The dose-effect relationship between blood alcohol concentration (BAC) and altered platelet function was examined in whole blood in a rat model of alcohol exposure by inhalation, using the impedance method of ex vivo whole blood platelet aggregation. With rates of alcohol addition to the chamber air inflow from 29 to 56 mg ethanol/l air/min, BAC was dependent on duration of exposure and concentration of alcohol in the air. Next, 3, 6, and 9 h exposures to the highest delivery rate were used, and platelet aggregability was tested. After 9h, BAC reached 453 ± 16 mg% and aggregation responses to three doses of collagen were significantly lower than in control blood ( p < 0.01).
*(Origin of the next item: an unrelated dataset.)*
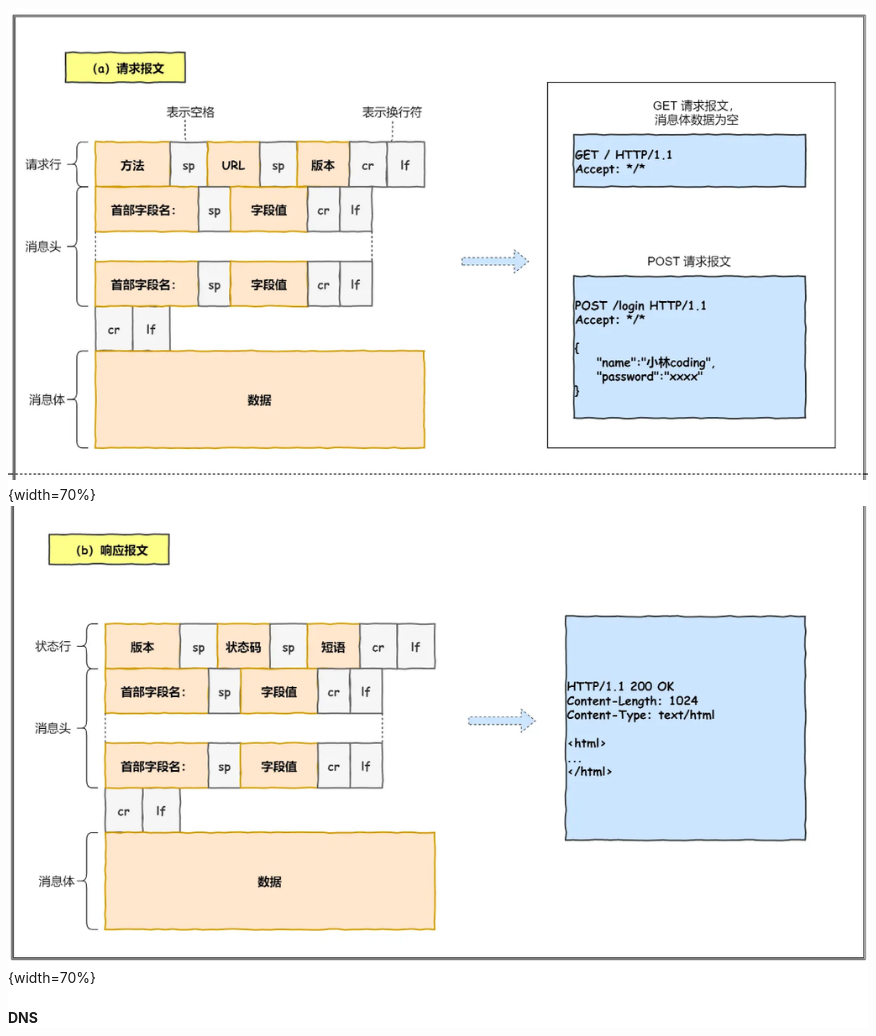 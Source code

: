 ![picture 1](../images/07e11be6123eb184c6490e0ff448fd2bbb40ac3129fc1c99620db0009a069225.png){width=70%}
![picture 0](../images/9a11cac59ee1a711c1509e454894ac1b7c5951f447fbaa505ee74f0488da0e38.png){width=70%}

#### DNS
Less consistent inhibition was observed with arachidonic acid and ADP, and also when exposure duration was reduced. However, some significant inhibition of collagen-induced aggregation ( p < 0.05) was observed with BAC as low as 127 ± 15 mg%. These experiments demonstrate that in vivo alcohol exposure inhibits, in a concentration-dependent manner, ex vivo rat whole blood platelet aggregation, at BACs readily attained in humans by ingestion.